CUDA cannot create more than one session #19482

Davidnet · 2018-05-22T21:27:10Z

Please go to Stack Overflow for help and support:

https://stackoverflow.com/questions/tagged/tensorflow

If you open a GitHub issue, here is our policy:

It must be a bug, a feature request, or a significant problem with documentation (for small docs fixes please send a PR instead).
The form below must be filled out.
It shouldn't be a TensorBoard issue. Those go here.

Here's why we have that policy: TensorFlow developers respond to issues. We want to focus on work that benefits the whole community, e.g., fixing bugs and adding features. Support only helps individuals. GitHub also notifies thousands of people when issues are filed. We want them to see you communicating an interesting problem, rather than being redirected to Stack Overflow.

System information

Have I written custom code (as opposed to using a stock example script provided in TensorFlow): No
OS Platform and Distribution (e.g., Linux Ubuntu 16.04): Xenial
TensorFlow installed from (source or binary):
source
TensorFlow version (use command below):
1.8
Python version:
2.7
Bazel version (if compiling from source):
0.13
GCC/Compiler version (if compiling from source):
5.4.0
CUDA/cuDNN version:
9.0/7.0
GPU model and memory:
Tegra x2
Exact command to reproduce:
config = tf.ConfigProto()
config.gpu_options.per_process_gpu_memory_fraction = 0.4 # I have also tried with allow memory growth
sess1 = tf.Session(config=config)
sess2=tf.Session(config=config) # Cannot create the session
You can collect some of this information using our environment capture script:

https://github.com/tensorflow/tensorflow/tree/master/tools/tf_env_collect.sh

You can obtain the TensorFlow version with

python -c "import tensorflow as tf; print(tf.GIT_VERSION, tf.VERSION)"

Describe the problem

Describe the problem clearly here.
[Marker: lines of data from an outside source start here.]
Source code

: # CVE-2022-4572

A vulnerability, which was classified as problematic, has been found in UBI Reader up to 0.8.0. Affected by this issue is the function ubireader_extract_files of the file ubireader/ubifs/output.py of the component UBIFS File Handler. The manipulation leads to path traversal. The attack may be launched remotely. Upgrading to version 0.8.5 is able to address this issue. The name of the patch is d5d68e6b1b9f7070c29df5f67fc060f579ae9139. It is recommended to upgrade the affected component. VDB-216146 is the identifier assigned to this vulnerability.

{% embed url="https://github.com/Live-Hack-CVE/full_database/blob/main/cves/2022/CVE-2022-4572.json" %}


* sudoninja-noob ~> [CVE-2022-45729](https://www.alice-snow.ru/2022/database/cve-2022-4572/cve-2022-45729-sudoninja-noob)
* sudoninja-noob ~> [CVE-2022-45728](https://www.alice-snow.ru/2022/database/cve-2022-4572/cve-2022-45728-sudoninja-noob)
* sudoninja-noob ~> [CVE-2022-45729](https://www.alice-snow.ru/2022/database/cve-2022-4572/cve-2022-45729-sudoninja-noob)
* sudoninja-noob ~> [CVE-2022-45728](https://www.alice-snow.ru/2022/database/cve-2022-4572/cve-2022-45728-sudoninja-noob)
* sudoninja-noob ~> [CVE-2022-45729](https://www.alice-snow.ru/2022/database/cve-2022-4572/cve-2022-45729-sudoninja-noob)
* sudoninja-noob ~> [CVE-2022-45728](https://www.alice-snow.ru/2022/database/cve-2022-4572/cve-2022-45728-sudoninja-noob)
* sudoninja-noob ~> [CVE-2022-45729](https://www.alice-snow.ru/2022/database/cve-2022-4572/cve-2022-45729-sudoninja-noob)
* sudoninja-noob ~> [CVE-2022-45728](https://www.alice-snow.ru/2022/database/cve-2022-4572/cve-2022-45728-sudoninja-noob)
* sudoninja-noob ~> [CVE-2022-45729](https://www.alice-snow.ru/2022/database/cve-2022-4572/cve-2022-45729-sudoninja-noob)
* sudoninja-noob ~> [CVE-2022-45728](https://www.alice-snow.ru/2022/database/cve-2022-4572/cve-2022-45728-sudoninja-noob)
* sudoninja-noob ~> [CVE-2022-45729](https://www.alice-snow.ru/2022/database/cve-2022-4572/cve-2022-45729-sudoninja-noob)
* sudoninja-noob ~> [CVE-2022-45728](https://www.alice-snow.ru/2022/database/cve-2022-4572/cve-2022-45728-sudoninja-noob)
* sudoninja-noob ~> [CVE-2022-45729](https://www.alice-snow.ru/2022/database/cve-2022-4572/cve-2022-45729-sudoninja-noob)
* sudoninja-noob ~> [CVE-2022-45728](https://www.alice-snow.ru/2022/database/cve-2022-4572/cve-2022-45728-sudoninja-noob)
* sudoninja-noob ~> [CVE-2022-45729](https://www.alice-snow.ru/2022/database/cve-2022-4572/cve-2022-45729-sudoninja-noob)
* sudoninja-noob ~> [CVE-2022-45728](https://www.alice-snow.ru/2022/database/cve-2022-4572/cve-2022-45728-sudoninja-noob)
Be sure to convey here why it's a bug in TensorFlow or a feature request.

I have a Jetson TX2 with updated drivers and the last jetpack provided by Nvidia, I have built tensorflow (r.1.5 and r.18) and I'm not able to create more than one session, I can execute operations and everything with only one session, but once I create a new session, I encounter that tensorflow cannot create a new session, which I suspect is Nvidia fault, but the error is not that informative:

  File "object_detection.py", line 183, in detection
    with tf.Session(graph=detection_graph,config=config) as sess:
  File "/usr/local/lib/python2.7/dist-packages/tensorflow/python/client/session.py", line 1509, in __init__
    super(Session, self).__init__(target, graph, config=config)
  File "/usr/local/lib/python2.7/dist-packages/tensorflow/python/client/session.py", line 628, in __init__
    self._session = tf_session.TF_NewDeprecatedSession(opts, status)
  File "/usr/local/lib/python2.7/dist-packages/tensorflow/python/framework/errors_impl.py", line 473, in __exit__
    c_api.TF_GetCode(self.status.status))
tensorflow.python.framework.errors_impl.InternalError: Failed to create session.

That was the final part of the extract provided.